Task goal:
Your reply should be one number, which is how many lines in the listing below contain "that".

Task input:
-.-.-
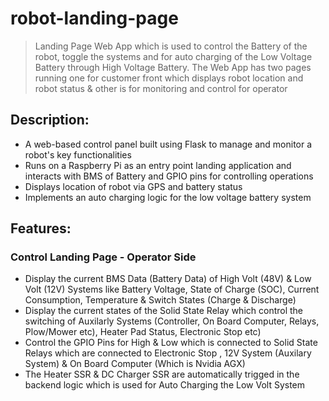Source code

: # robot-landing-page
> Landing Page Web App which is used to control the Battery of the robot, toggle the systems and for auto charging of the Low Voltage Battery through High Voltage Battery.
> The Web App has two pages running one for customer front which displays robot location and robot status & other is for monitoring and control for operator

## Description:
- A web-based control panel built using Flask to manage and monitor a robot's key functionalities
- Runs on a Raspberry Pi as an entry point landing application and interacts with BMS of Battery and GPIO pins for controlling operations
- Displays location of robot via GPS and battery status
- Implements an auto charging logic for the low voltage battery system

## Features:
### Control Landing Page - Operator Side
- Display the current BMS Data (Battery Data) of High Volt (48V) & Low Volt (12V) Systems like Battery Voltage, State of Charge (SOC), Current Consumption, Temperature & Switch States (Charge & Discharge)
- Display the current states of the Solid State Relay which control the switching of Auxilarly Systems (Controller, On Board Computer, Relays, Plow/Mower etc), Heater Pad Status, Electronic Stop etc)
- Control the GPIO Pins for High & Low which is connected to Solid State Relays which are connected to Electronic Stop , 12V System (Auxilary System) & On Board Computer (Which is Nvidia AGX)
- The Heater SSR & DC Charger SSR are automatically trigged in the backend logic which is used for Auto Charging the Low Volt System
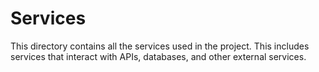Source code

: # Services

This directory contains all the services used in the project. This includes services that interact with APIs, databases, and other external services.

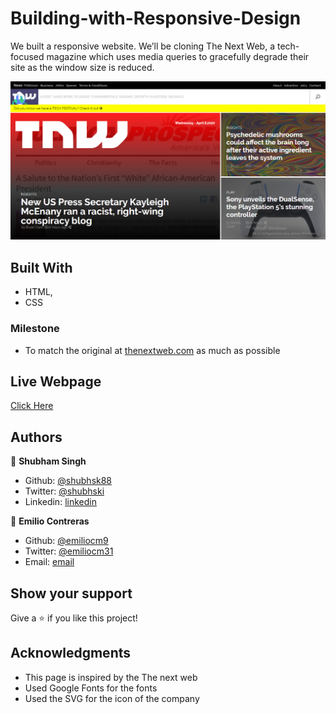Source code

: # Building-with-Responsive-Design
We built a responsive website. We’ll be cloning The Next Web, a tech-focused magazine which uses media queries to gracefully degrade their site as the window size is reduced.

![PROJECT: Building with responsive design made by Shubham & Emilio](https://github.com/emiliocm9/Building-with-Responsive-Design/blob/features/img/ProjectSS.PNG)

## Built With

- HTML,
- CSS


### Milestone

- To match the original at [thenextweb.com](https://thenextweb.com) as much as possible

## Live Webpage

[Click Here](https://musing-williams-afd9b5.netlify.com)

## Authors

👤 **Shubham Singh**

- Github: [@shubhsk88](https://github.com/shubhsk88)
- Twitter: [@shubhski](twitter.com/shubski)
- Linkedin: [linkedin](https://www.linkedin.com/in/shubham-singh-130349140/)

👤 **Emilio Contreras**

- Github: [@emiliocm9](https://github.com/emiliocm9)
- Twitter: [@emiliocm31](https://twitter.com/emiliocm31)
- Email: [email](emilio.contreras97@gmail.com)

## Show your support

Give a ⭐️ if you like this project!

## Acknowledgments

- This page is inspired by the The next web
- Used Google Fonts for the fonts
- Used the SVG for the icon of the company 
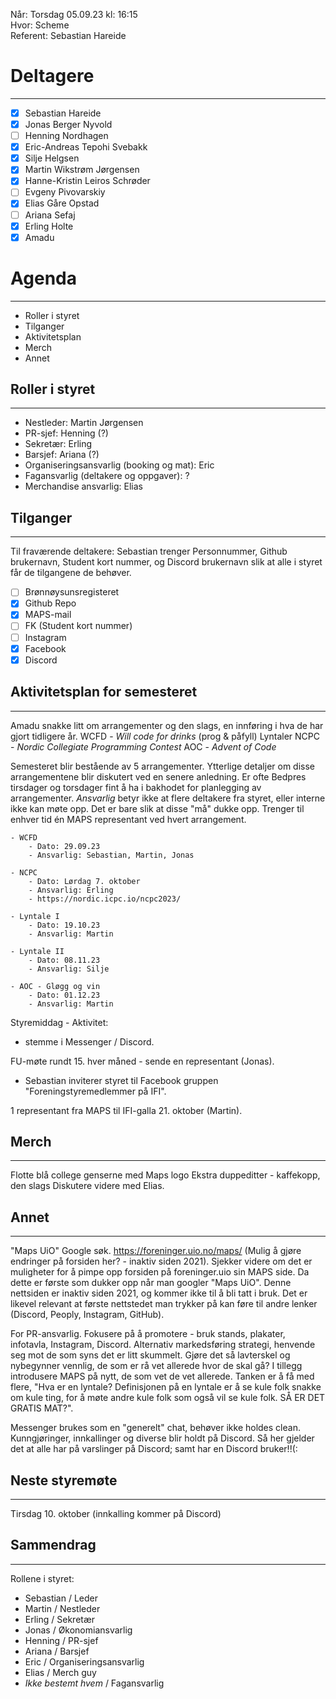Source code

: Når: Torsdag 05.09.23 kl: 16:15  
Hvor: Scheme  
Referent: Sebastian Hareide

# Deltagere
___
- [x] Sebastian Hareide
- [x] Jonas Berger Nyvold
- [ ] Henning Nordhagen
- [x] Eric-Andreas Tepohi Svebakk
- [x] Silje Helgsen
- [x] Martin Wikstrøm Jørgensen
- [x] Hanne-Kristin Leiros Schrøder
- [ ] Evgeny Pivovarskiy
- [x] Elias Gåre Opstad
- [ ] Ariana Sefaj
- [x] Erling Holte
- [x] Amadu

# Agenda
___
* Roller i styret
* Tilganger
* Aktivitetsplan
* Merch
* Annet

## Roller i styret
___
- Nestleder: Martin Jørgensen
- PR-sjef: Henning (?)
- Sekretær: Erling
- Barsjef: Ariana (?)
- Organiseringsansvarlig (booking og mat): Eric
- Fagansvarlig (deltakere og oppgaver): ?
- Merchandise ansvarlig: Elias

## Tilganger
___
Til fraværende deltakere: Sebastian trenger Personnummer, Github brukernavn, Student kort nummer, og Discord brukernavn slik at alle i styret får de tilgangene de behøver.
- [ ] Brønnøysunsregisteret
- [x] Github Repo
- [x] MAPS-mail
- [ ] FK (Student kort nummer)
- [ ] Instagram 
- [x] Facebook
- [x] Discord

## Aktivitetsplan for semesteret
___
Amadu snakke litt om arrangementer og den slags, en innføring i hva de har gjort tidligere år.
WCFD - *Will code for drinks* (prog & påfyll)
Lyntaler
NCPC - *Nordic Collegiate Programming Contest*
AOC - *Advent of Code*

Semesteret blir bestående av 5 arrangementer. Ytterlige detaljer om disse arrangementene blir diskutert ved en senere anledning. Er ofte Bedpres tirsdager og torsdager fint å ha i bakhodet for planlegging av arrangementer.
*Ansvarlig* betyr ikke at flere deltakere fra styret, eller interne ikke kan møte opp. Det er bare slik at disse "må" dukke opp. Trenger til enhver tid én MAPS representant ved hvert arrangement.


	- WCFD
		- Dato: 29.09.23
		- Ansvarlig: Sebastian, Martin, Jonas 

	- NCPC 
		- Dato: Lørdag 7. oktober
		- Ansvarlig: Erling
		- https://nordic.icpc.io/ncpc2023/

	- Lyntale I 
		- Dato: 19.10.23
		- Ansvarlig: Martin

	- Lyntale II 
		- Dato: 08.11.23
		- Ansvarlig: Silje

	- AOC - Gløgg og vin
		- Dato: 01.12.23
		- Ansvarlig: Martin

Styremiddag - Aktivitet: 
- stemme i Messenger / Discord.

FU-møte rundt 15. hver måned - sende en representant (Jonas).
- Sebastian inviterer styret til Facebook gruppen "Foreningstyremedlemmer på IFI".

1 representant fra MAPS til IFI-galla 21. oktober (Martin).

## Merch
___
Flotte blå college genserne med Maps logo
Ekstra duppeditter - kaffekopp, den slags
Diskutere videre med Elias.

## Annet
___
"Maps UiO" Google søk.
https://foreninger.uio.no/maps/ (Mulig å gjøre endringer på forsiden her? - inaktiv siden 2021). 
Sjekker videre om det er muligheter for å pimpe opp forsiden på foreninger.uio sin MAPS side. Da dette er første som dukker opp når man googler "Maps UiO". Denne nettsiden er inaktiv siden 2021, og kommer ikke til å bli tatt i bruk. Det er likevel relevant at første nettstedet man trykker på kan føre til andre lenker (Discord, Peoply, Instagram, GitHub).

For PR-ansvarlig. Fokusere på å promotere - bruk stands, plakater, infotavla, Instagram, Discord. Alternativ markedsføring strategi, henvende seg mot de som syns det er litt skummelt. Gjøre det så lavterskel og nybegynner vennlig, de som er rå vet allerede hvor de skal gå? I tillegg introdusere MAPS på nytt, de som vet de vet allerede. Tanken er å få med flere, "Hva er en lyntale? Definisjonen på en lyntale er å se kule folk snakke om kule ting, for å møte andre kule folk som også vil se kule folk. SÅ ER DET GRATIS MAT?".

Messenger brukes som en "generelt" chat, behøver ikke holdes clean. Kunngjøringer, innkallinger og diverse blir holdt på Discord. Så her gjelder det at alle har på varslinger på Discord; samt har en Discord bruker!!(:

## Neste styremøte
___
Tirsdag 10. oktober (innkalling kommer på Discord)

## Sammendrag
___
Rollene i styret:
- Sebastian / Leder
- Martin / Nestleder
- Erling / Sekretær
- Jonas / Økonomiansvarlig
- Henning / PR-sjef
- Ariana / Barsjef
- Eric / Organiseringsansvarlig
- Elias / Merch guy
- *Ikke bestemt hvem* / Fagansvarlig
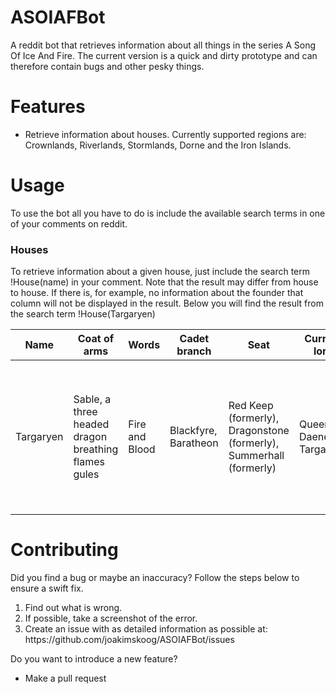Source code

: ASOIAFBot
=========

A reddit bot that retrieves information about all things in the series A Song Of Ice And Fire. The current version is a quick and dirty prototype and can therefore contain bugs and other pesky things. 


Features
=========
<ul>
<li>Retrieve information about houses. Currently supported regions are: Crownlands, Riverlands, Stormlands, Dorne and the Iron Islands.</li>
</ul>


Usage
=========
To use the bot all you have to do is include the available search terms in one of your comments on reddit.

<h3>Houses</h3>
To retrieve information about a given house, just include the search term !House(name) in your comment. Note that the result may differ from house to house. If there is, for example, no information about the founder that column will not be displayed in the result. Below you will find the result from the search term !House(Targaryen)


| Name | Coat of arms | Words | Cadet branch | Seat | Current lord | Region | Title | Overlord | Founded|
| ------------- | ------------- | ------------- | ------------- | ------------- | ------------- | ------------- | ------------- | ------------- | ------------- |
| Targaryen  | Sable, a three headed dragon breathing flames gules | Fire and Blood | Blackfyre, Baratheon | Red Keep (formerly), Dragonstone (formerly), Summerhall (formerly) | Queen Daenerys Targaryen | King's Landing, Dragonstone, Valyria | King of the Seven Kingdoms, Lord of the Andals, the Rhoynar and the First Men, Prince of Dragonstone (heir apparent) | None | House Targaryen: >114BC, House Targaryen of King's Landing:0AC


Contributing
=========
Did you find a bug or maybe an inaccuracy? Follow the steps below to ensure a swift fix.

<ol>
<li>Find out what is wrong.</li>
<li>If possible, take a screenshot of the error.</li>
<li>Create an issue with as detailed information as possible at: https://github.com/joakimskoog/ASOIAFBot/issues</li>
</ol>


Do you want to introduce a new feature?

<ul>
<li> Make a pull request </li>
</ul>
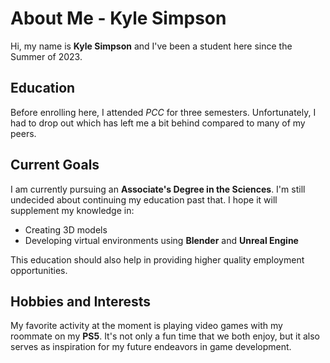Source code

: # About Me - Kyle Simpson

Hi, my name is **Kyle Simpson** and I've been a student here since the Summer of 2023. 

## Education
Before enrolling here, I attended *PCC* for three semesters. Unfortunately, I had to drop out which has left me a bit behind compared to many of my peers. 

## Current Goals
I am currently pursuing an **Associate's Degree in the Sciences**. I'm still undecided about continuing my education past that. I hope it will supplement my knowledge in:

- Creating 3D models
- Developing virtual environments using **Blender** and **Unreal Engine**

This education should also help in providing higher quality employment opportunities.

## Hobbies and Interests
My favorite activity at the moment is playing video games with my roommate on my **PS5**. It's not only a fun time that we both enjoy, but it also serves as inspiration for my future endeavors in game development.
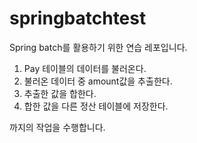 # springbatchtest
Spring batch를 활용하기 위한 연습 레포입니다.

1. Pay 테이블의 데이터를 불러온다.
2. 불러온 데이터 중 amount값을 추출한다.
3. 추출한 값을 합한다.
4. 합한 값을 다른 정산 테이블에 저장한다.

까지의 작업을 수행합니다.
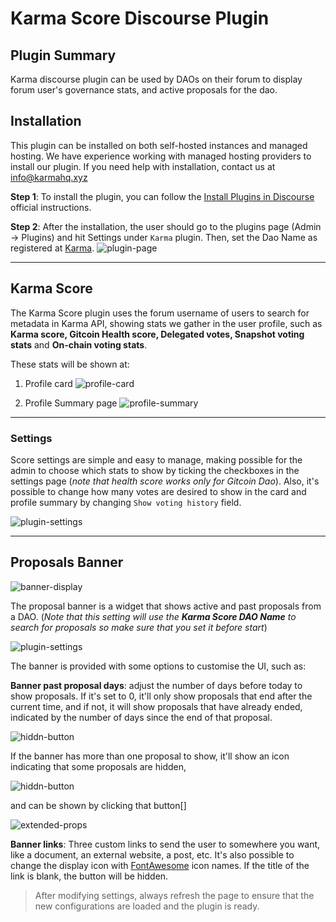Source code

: # **Karma Score** Discourse Plugin

## Plugin Summary

Karma discourse plugin can be used by DAOs on their forum to display forum user's governance stats, and active proposals for the dao.

## Installation

 This plugin can be installed on both self-hosted instances and managed hosting. We have experience working with managed hosting providers to install our plugin. If you need help with installation, contact us at info@karmahq.xyz


__Step 1__: To install the plugin, you can follow the [Install Plugins in Discourse](https://meta.discourse.org/t/install-plugins-in-discourse/19157) official instructions.

__Step 2__: After the installation, the user should go to the plugins page (Admin -> Plugins) and hit Settings under `Karma` plugin. Then, set the Dao Name as registered at [Karma](https://karmahq.xyz).
![plugin-page](./docs/assets/plugins.png)

---

## Karma Score

The Karma Score plugin uses the forum username of users to search for metadata in Karma API, showing stats we gather in the user profile, such as **Karma score, Gitcoin Health score, Delegated votes, Snapshot voting stats** and **On-chain voting stats**.

These stats will be shown at:

1. Profile card
   ![profile-card](./docs/assets/card-vote-history.jpg)

2. Profile Summary page
   ![profile-summary](./docs/assets/summary-vote-history.jpg)

---
### Settings 

Score settings are simple and easy to manage, making possible for the admin to choose which stats to show by ticking the checkboxes in the settings page (_note that health score works only for Gitcoin Dao_). Also, it's possible to change how many votes are desired to show in the card and profile summary by changing `Show voting history` field.

![plugin-settings](./docs/assets/score-settings.png)

---
## Proposals Banner

![banner-display](./docs/assets/proposal-banner.jpg)

The proposal banner is a widget that shows active and past proposals from a DAO. (_Note that this setting will use the __Karma Score DAO Name__ to search for proposals so make sure that you set it before start_)

![plugin-settings](./docs/assets/banner-settings.jpg)

The banner is provided with some options to customise the UI, such as:

__Banner past proposal days__: adjust the number of days before today to show proposals. If it's set to 0, it'll only show proposals that end after the current time, and if not, it will show proposals that have already ended, indicated by the number of days since the end of that proposal.

![hiddn-button](./docs/assets/banner-proposal-days-w100.jpg)

If the banner has more than one proposal to show, it'll show an icon indicating that some proposals are hidden,

![hiddn-button](./docs/assets/banner-view-more-btn.jpg)

and can be shown by clicking that button[]

![extended-props](./docs/assets/banner-view-more-extended.jpg)


__Banner links__: Three custom links to send the user to somewhere you want, like a document, an external website, a post, etc. It's also possible to change the display icon with [FontAwesome](https://fontawesome.com/v5/search) icon names. If the title of the link is blank, the button will be hidden.

> After modifying settings, always refresh the page to ensure that the new configurations are loaded and the plugin is ready.
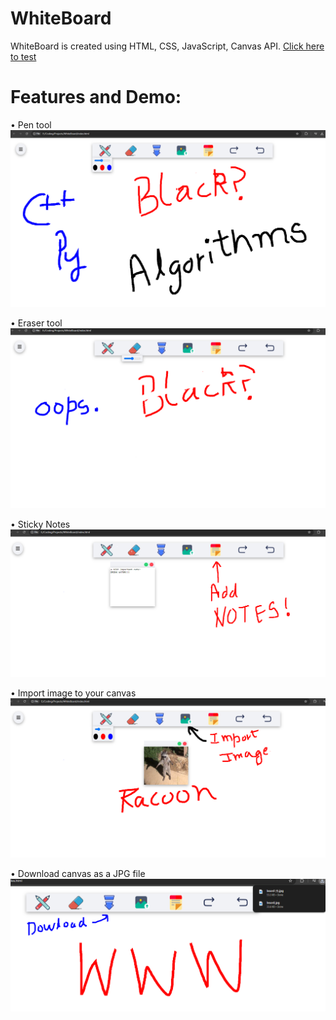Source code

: # WhiteBoard 
WhiteBoard is created using HTML, CSS, JavaScript, Canvas API.
[Click here to test](https://whiteboard-indol.vercel.app/)
# Features and Demo: 
• Pen tool
![](Screenshots/pentool.png)

• Eraser tool
![](Screenshots/eraser.png)

• Sticky Notes
![](Screenshots/stickyNotes.png)

• Import image to your canvas
![](Screenshots/importImage.png)

• Download canvas as a JPG file
![](Screenshots/download.png)
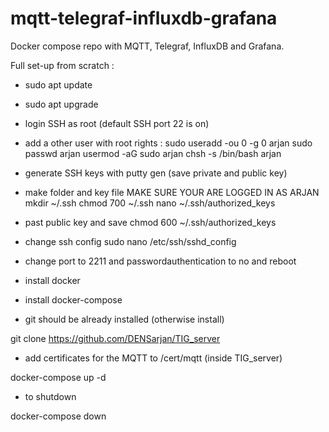# mqtt-telegraf-influxdb-grafana
Docker compose repo with MQTT, Telegraf, InfluxDB and Grafana.

Full set-up from scratch :

- sudo apt update
- sudo apt upgrade

- login SSH as root (default SSH port 22 is on)
- add a other user with root rights :
sudo useradd -ou 0 -g 0 arjan
sudo passwd arjan
usermod -aG sudo arjan
chsh -s /bin/bash arjan
- generate SSH keys with putty gen (save private and public key)
- make folder and key file MAKE SURE YOUR ARE LOGGED IN AS ARJAN
mkdir ~/.ssh
chmod 700 ~/.ssh
nano ~/.ssh/authorized_keys
- past public key and save
chmod 600 ~/.ssh/authorized_keys
- change ssh config
sudo nano /etc/ssh/sshd_config
- change port to 2211 and passwordauthentication to no and reboot

- install docker
- install docker-compose 
- git should be already installed (otherwise install)

git clone https://github.com/DENSarjan/TIG_server

- add certificates for the MQTT to /cert/mqtt (inside TIG_server)

docker-compose up -d


- to shutdown 

docker-compose down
-.-.-
Answer for the task:
11